Electric As with acoustic guitar strings some of the factors to consider when buying strings are gauge, material and brand. Also the genre of music and/or the way that you play can influence your choice.

So gauges for electric guitar; probably the most used gauge are 9’s (E 1st string .009) These are fairly light and easy to bend. As with acoustic strings the heavier the strings the more tone so if you’re into blues you might want to go up to 11’s or if you’re into dropped tunings you will want to check out some sets of strings that have heavier bass strings to be able to cope with detuning.
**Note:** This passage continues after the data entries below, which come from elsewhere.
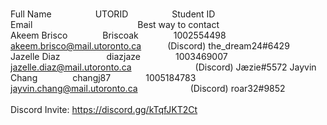 <br>Full Name     UTORID     Student ID           Email            Best way to contact </br>
Akeem Brisco    Briscoak    1002554498    akeem.brisco@mail.utoronto.ca   (Discord) the_dream24#6429<br>
Jazelle Diaz      diazjaze    1003469007    jazelle.diaz@mail.utoronto.ca        (Discord) Jæzie#5572
Jayvin Chang    changj87    1005184783    jayvin.chang@mail.utoronto.ca      (Discord) roar32#9852
<br></br>
Discord Invite: https://discord.gg/kTqfJKT2Ct
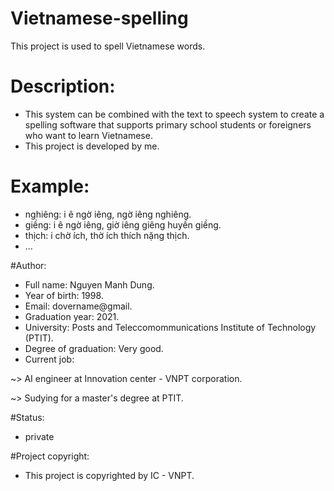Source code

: # Vietnamese-spelling
This project is used to spell Vietnamese words.
# Description:
* This system can be combined with the text to speech system to create a spelling software that supports primary school students or foreigners who want to learn Vietnamese.
* This project is developed by me.
# Example:
- nghiêng: i ê ngờ iêng, ngờ iêng nghiêng.
- giềng: i ê ngờ iêng, giờ iêng giêng huyền giềng.
- thịch: i chờ ích, thờ ích thích nặng thịch.
- ...

#Author:
- Full name: Nguyen Manh Dung. <br/>
- Year of birth: 1998. <br/>
- Email: dovername@gmail.<br/>
- Graduation year: 2021. <br/>
- University: Posts and Teleccomommunications Institute of Technology (PTIT). </br>
- Degree of graduation: Very good. </br>
- Current job: 
  
~> AI engineer at Innovation center - VNPT corporation.

~> Sudying for a master's degree at PTIT.

#Status:
- private

#Project copyright:
- This project is copyrighted by IC - VNPT.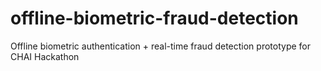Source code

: # offline-biometric-fraud-detection
Offline biometric authentication + real-time fraud detection prototype for CHAI Hackathon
It seems that the majority of strings are nickel plated but you can also get stainless steel (bright sounding) and cobalt (supposedly higher output but I’ve never tried them). Most of the strings I’ve used have been roundwound but it is possible to get flatwound strings which are very smooth but have a duller sound but no string noise when you move your fingers, they tend to be used more on big jazz guitars. Also it is possible to get strings that are somewhere in-between called groundwound.

If you’re starting out and this all seems too much then I would suggest trying a set of 9’s (they most likely will be nickel-plated and roundwound) and see how they suit you. Once you’ve been playing for a while you can always experiment with different strings, remember if you don’t like them you can just buy another set.
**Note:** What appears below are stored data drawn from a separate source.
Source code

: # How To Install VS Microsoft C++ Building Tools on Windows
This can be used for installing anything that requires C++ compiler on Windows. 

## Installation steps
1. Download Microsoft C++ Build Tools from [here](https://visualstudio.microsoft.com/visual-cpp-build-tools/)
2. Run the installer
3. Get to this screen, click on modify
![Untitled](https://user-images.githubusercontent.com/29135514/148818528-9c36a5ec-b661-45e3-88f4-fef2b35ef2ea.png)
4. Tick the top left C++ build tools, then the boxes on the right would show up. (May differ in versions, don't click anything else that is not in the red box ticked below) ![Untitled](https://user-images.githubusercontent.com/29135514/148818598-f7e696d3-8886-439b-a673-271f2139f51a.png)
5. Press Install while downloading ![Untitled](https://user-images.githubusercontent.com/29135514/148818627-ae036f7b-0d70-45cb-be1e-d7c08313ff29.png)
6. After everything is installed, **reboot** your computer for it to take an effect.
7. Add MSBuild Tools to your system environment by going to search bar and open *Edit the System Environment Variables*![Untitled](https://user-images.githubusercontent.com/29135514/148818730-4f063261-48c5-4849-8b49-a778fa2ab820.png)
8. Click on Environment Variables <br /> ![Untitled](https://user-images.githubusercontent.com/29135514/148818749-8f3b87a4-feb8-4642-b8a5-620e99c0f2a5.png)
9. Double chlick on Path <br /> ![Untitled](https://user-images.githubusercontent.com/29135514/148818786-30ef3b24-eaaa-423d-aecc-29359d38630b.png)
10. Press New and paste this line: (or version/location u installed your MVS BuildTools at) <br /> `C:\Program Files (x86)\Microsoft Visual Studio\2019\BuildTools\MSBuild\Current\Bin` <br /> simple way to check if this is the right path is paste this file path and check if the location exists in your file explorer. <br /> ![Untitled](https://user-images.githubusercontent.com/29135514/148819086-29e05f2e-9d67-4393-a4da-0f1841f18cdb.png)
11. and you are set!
One word of caution though if you usually have 9’s on your guitar and then put on a set of 11’s the extra tension from the heavier strings could mean that you will have to adjust the truss rod in the neck. If you’ve never done this before I would suggest going to your local music shop or guitar repairman and getting them to do it.
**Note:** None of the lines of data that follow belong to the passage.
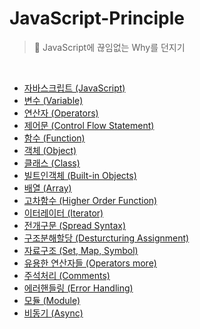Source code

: # JavaScript-Principle

> 🤔 JavaScript에 끊임없는 Why를 던지기

<br/>

- [자바스크립트 (JavaScript)](/Principles/01_JavaScript.md)
- [변수 (Variable)](/Principles/02_Variable.md)
- [연산자 (Operators)](/Principles/03_Operators.md)
- [제어문 (Control Flow Statement)](/Principles/04_Control_Flow_Statement.md)
- [함수 (Function)](/Principles/05_Function.md)
- [객체 (Object)](/Principles/06_Object.md)
- [클래스 (Class)](/Principles/07_Class.md)
- [빌트인객체 (Built-in Objects)](/Principles/08_Built_in_Objects.md)
- [배열 (Array)](/Principles/09_Array.md)
- [고차함수 (Higher Order Function)](/Principles/10_Higher_Order_Function.md)
- [이터레이터 (Iterator)](/Principles/11_Iterator.md)
- [전개구문 (Spread Syntax)](/Principles/13_Spread_Syntax.md)
- [구조분해할당 (Desturcturing Assignment)](/Principles/14_Desturcturing_Assignment.md)
- [자료구조 (Set, Map, Symbol)](/Principles/15_Data_Structure.md)
- [유용한 연산자들 (Operators more)](/Principles/16_Operators-more.md)
- [주석처리 (Comments)](/Principles/17_Comments.md)
- [에러핸들링 (Error Handling)](/Principles/18_Error_Handling.md)
- [모듈 (Module)](/Principles/19_Module.md)
- [비동기 (Async)](/Principles/20_Async.md)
Classical guitar strings are usually graded by tension rather than gauge. Normal tension will be perfectly fine for most students playing classical guitar. When you get to an advanced level or if you are performing a lot then you should consider high tension strings. A set that I used quite a bit were a mixture with normal tension treble strings and high tension bass strings. These seemed to suit my guitar really well. Also it can be worth experimenting with mixing strings from different sets or even from different brands. The materials used in making the strings will also impact on the sound they produce so that nylon stings have quite a warm sound and flurocarbon will offer a brighter sound and more projection. There are a lot variables here as the wood that your guitar is made from will also have a big impact on the sound, experimenting with different strings is the best way to find what best suits your guitar. For a while I was using an E 1st string from one brand and the rest of the strings from a different brand so overall there was a mix of both materials and tensions.